2. Distinction bias - The tendency to view two options as more dissimilar when evaluating them simultaneously than when evaluating them separately.

3. Data-snooping bias - misusing data mining techniques to uncover relationships in data

JackNi (talk)03:33, 6 March 2014

1. Cognitive bias: a pattern of deviation in judgement, whereby inferences about other people and situations may be drawn in an illogical fashion. 2. Omitted-variable bias: is created when the model compensates for the missing factor by over- or underestimating the effect of one of the other factors. 3. Systematic errors: a measurement which lead to the situation where the mean of many separate measurements differs significantly from the actual value of the measured attribute

JinyuanZhang (talk)06:02, 6 March 2014

1. Experimentar Bias:occurs when the measurements obtained in a study are influenced by the experimenter's expectations regarding the outcome of the study. 2. Recency Bias: cause people to more prominently recall and emphasize recent events and observations than those that occurred in the near or distant past. 3. Confounding bias: occur when two factors are associated and the effect of one is confused with or distorted by the effect of the other.

YifanZhang (talk)07:30, 6 March 2014
 

1) Monte Carlo Bias: The difference between the true value of a parameter of interest and the value given by a Monte Carlo estimate using a finite monte carlo sample.

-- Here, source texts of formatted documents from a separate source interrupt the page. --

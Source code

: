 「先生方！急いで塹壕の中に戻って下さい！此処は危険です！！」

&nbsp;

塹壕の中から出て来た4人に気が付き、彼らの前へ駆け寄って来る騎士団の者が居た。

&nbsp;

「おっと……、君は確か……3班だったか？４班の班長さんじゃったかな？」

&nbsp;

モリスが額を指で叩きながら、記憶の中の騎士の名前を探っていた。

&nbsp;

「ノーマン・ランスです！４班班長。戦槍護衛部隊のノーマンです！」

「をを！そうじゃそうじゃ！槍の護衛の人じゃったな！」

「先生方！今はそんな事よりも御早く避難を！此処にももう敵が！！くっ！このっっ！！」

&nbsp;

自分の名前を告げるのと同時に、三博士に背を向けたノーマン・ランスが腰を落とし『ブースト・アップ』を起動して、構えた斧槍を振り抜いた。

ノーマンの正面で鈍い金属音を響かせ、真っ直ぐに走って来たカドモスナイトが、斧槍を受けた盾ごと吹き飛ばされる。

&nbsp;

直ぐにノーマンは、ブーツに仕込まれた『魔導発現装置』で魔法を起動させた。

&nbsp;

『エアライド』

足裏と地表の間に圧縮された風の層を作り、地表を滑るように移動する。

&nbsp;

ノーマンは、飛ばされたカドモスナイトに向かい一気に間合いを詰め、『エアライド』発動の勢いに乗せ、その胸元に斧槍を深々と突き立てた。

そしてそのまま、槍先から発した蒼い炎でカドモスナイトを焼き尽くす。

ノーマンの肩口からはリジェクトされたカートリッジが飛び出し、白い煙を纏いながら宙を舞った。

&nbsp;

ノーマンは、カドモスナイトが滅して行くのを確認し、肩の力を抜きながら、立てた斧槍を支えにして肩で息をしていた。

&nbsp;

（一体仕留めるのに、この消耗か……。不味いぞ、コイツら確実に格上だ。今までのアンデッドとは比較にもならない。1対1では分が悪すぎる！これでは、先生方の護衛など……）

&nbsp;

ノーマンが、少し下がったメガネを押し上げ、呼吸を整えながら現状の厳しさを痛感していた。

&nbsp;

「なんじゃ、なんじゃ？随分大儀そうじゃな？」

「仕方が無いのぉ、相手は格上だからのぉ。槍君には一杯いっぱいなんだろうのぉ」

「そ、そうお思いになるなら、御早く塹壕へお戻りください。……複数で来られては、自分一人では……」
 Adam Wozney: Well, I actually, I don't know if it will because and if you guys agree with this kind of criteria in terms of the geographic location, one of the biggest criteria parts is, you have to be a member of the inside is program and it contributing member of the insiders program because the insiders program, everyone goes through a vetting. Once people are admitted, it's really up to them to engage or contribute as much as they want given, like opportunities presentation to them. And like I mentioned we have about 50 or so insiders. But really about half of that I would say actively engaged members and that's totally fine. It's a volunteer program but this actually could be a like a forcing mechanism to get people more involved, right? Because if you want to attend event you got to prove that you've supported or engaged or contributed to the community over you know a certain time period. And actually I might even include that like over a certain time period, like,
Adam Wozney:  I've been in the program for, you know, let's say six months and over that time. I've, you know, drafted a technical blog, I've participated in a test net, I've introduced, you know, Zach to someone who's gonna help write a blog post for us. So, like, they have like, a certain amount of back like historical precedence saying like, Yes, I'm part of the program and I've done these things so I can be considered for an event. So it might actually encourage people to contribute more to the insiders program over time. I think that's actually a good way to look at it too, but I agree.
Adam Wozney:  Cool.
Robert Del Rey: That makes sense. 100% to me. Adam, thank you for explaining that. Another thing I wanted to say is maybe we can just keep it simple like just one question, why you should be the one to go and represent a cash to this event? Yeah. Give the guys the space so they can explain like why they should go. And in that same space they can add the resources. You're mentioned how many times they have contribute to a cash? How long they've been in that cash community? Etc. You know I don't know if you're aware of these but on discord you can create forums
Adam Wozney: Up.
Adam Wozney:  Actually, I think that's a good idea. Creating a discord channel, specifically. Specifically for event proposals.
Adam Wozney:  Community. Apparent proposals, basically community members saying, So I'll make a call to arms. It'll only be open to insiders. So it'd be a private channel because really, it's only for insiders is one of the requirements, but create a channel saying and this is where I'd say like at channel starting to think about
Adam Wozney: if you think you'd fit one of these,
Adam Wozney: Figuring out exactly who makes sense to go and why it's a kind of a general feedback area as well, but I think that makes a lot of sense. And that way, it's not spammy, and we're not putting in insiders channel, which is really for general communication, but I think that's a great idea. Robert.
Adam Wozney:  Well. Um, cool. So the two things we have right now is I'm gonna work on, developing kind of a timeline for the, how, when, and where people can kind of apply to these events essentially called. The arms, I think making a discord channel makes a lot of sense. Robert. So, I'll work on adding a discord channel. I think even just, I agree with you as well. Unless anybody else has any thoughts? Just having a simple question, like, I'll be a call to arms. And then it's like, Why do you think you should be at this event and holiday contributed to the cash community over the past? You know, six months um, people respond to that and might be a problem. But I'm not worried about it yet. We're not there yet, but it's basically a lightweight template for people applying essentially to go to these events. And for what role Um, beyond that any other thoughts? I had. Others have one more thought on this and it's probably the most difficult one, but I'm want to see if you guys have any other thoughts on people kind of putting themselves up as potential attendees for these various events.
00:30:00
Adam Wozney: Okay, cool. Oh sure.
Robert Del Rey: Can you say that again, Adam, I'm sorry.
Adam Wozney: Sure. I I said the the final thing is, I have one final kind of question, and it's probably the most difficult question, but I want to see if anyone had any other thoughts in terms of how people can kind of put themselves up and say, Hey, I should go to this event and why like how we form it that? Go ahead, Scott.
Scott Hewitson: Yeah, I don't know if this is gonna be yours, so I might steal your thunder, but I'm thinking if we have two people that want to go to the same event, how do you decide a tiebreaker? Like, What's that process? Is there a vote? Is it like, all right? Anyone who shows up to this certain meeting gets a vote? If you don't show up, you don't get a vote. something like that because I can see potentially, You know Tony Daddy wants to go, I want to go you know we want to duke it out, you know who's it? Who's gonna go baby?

2) Survivorship Bias: Often, the subjects that survive a particular event are not randomly selected out of a population. If one tried to make conclusions regarding an entire population using only those that the survived the event, the conclusions would be incorrect (survivorship bias would be present). A good example is the Abraham Wald WWII Planes anecdote.

3) Leading Question Bias: Non-neutral wording of a question can influence a participant's response compared to a neutral version of the question. This influence is known as a leading question bias. For example: "Did you enjoy the critically acclaimed Academy Award-winning film entitled Twelve Years a Slave" is a leading question compared to "Did you enjoy the film entitled Twelve Years a Slave". Mentioning the acclaim a film has been given could affect the participant's response.

NeilSpencer (talk)07:44, 6 March 2014
 
 
 
 
 

Birth Attitudes Survey

Please submit 3 questions by Tues, Mar. 4th noon.

RollinBrant (talk)17:40, 28 February 2014

Q1) Do we take into account the health care provider's gender? Furthermore knowledge of whether the person asked has a child could be of some use here?

Q2) Do we have to retain the linear scale or is it possible/common to weight the scale system for analysis. For example place heavier weights on extreme answers.

Q3) 'What statistical advice can be offered?' <- Seems extremely vague. What input would be of most use from a statistician? Eg/ Are sample size calculations required or has the survey been conducted? Are we are needed to check questions aren't biased?

DanielDinsdale (talk)01:26, 3 March 2014

1. What's the main purpose for maternal healthcare researchers? Are they going to develop a new intervention program?

2. I agree with Danny. I believe gender could have a huge influence on the reuslts in this survey.

3. Do they include names for health care providers? Reporting names on the survey may influence participants and make the results become biased.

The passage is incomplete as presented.